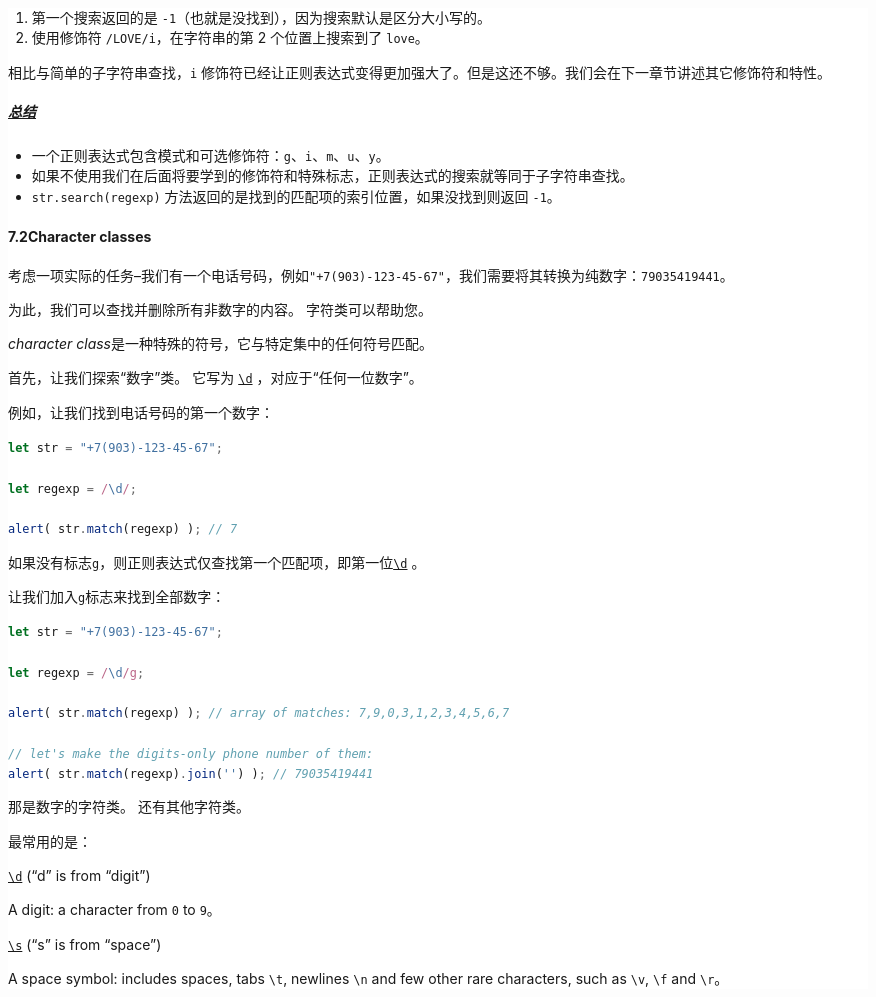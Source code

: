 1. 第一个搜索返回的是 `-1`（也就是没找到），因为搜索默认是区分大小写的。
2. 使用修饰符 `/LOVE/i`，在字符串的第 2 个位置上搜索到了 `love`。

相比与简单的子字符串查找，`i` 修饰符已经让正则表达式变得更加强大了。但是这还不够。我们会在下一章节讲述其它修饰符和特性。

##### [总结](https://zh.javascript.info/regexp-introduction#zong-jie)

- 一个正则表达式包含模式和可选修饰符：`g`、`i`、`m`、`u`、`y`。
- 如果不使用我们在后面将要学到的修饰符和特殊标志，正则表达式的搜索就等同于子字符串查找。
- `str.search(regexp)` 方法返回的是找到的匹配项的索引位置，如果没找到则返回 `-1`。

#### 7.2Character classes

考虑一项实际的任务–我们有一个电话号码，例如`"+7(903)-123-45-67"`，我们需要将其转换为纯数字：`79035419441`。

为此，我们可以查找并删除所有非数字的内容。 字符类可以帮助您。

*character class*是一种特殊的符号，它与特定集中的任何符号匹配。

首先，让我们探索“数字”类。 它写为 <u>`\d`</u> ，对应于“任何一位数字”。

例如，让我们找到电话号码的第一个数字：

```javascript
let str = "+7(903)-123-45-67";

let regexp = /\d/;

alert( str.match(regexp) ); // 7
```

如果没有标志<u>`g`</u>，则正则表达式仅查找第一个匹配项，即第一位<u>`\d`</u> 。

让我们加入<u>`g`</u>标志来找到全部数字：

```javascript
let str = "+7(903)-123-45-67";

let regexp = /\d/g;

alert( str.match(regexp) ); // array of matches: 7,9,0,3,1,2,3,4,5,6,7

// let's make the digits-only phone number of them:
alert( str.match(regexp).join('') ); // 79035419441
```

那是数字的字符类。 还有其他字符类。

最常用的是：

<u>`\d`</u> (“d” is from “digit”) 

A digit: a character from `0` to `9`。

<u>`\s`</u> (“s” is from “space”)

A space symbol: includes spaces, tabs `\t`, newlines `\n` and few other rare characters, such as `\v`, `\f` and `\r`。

◆ ◆ ◆ ◆ ◆ ◆ ◆

Restate the entries above word for word, keeping pictures out of the copy.

== Result below ==
Source code

: 1. 第一个搜索返回的是 `-1`（也就是没找到），因为搜索默认是区分大小写的。
2. 使用修饰符 `/LOVE/i`，在字符串的第 2 个位置上搜索到了 `love`。

相比与简单的子字符串查找，`i` 修饰符已经让正则表达式变得更加强大了。但是这还不够。我们会在下一章节讲述其它修饰符和特性。

##### [总结](https://zh.javascript.info/regexp-introduction#zong-jie)

- 一个正则表达式包含模式和可选修饰符：`g`、`i`、`m`、`u`、`y`。
- 如果不使用我们在后面将要学到的修饰符和特殊标志，正则表达式的搜索就等同于子字符串查找。
- `str.search(regexp)` 方法返回的是找到的匹配项的索引位置，如果没找到则返回 `-1`。

#### 7.2Character classes

考虑一项实际的任务–我们有一个电话号码，例如`"+7(903)-123-45-67"`，我们需要将其转换为纯数字：`79035419441`。

为此，我们可以查找并删除所有非数字的内容。 字符类可以帮助您。

*character class*是一种特殊的符号，它与特定集中的任何符号匹配。

首先，让我们探索“数字”类。 它写为 <u>`\d`</u> ，对应于“任何一位数字”。

例如，让我们找到电话号码的第一个数字：

```javascript
let str = "+7(903)-123-45-67";

let regexp = /\d/;

alert( str.match(regexp) ); // 7
```

如果没有标志<u>`g`</u>，则正则表达式仅查找第一个匹配项，即第一位<u>`\d`</u> 。

让我们加入<u>`g`</u>标志来找到全部数字：

```javascript
let str = "+7(903)-123-45-67";

let regexp = /\d/g;

alert( str.match(regexp) ); // array of matches: 7,9,0,3,1,2,3,4,5,6,7

// let's make the digits-only phone number of them:
alert( str.match(regexp).join('') ); // 79035419441
```

那是数字的字符类。 还有其他字符类。

最常用的是：

<u>`\d`</u> (“d” is from “digit”) 

A digit: a character from `0` to `9`。

<u>`\s`</u> (“s” is from “space”)

A space symbol: includes spaces, tabs `\t`, newlines `\n` and few other rare characters, such as `\v`, `\f` and `\r`。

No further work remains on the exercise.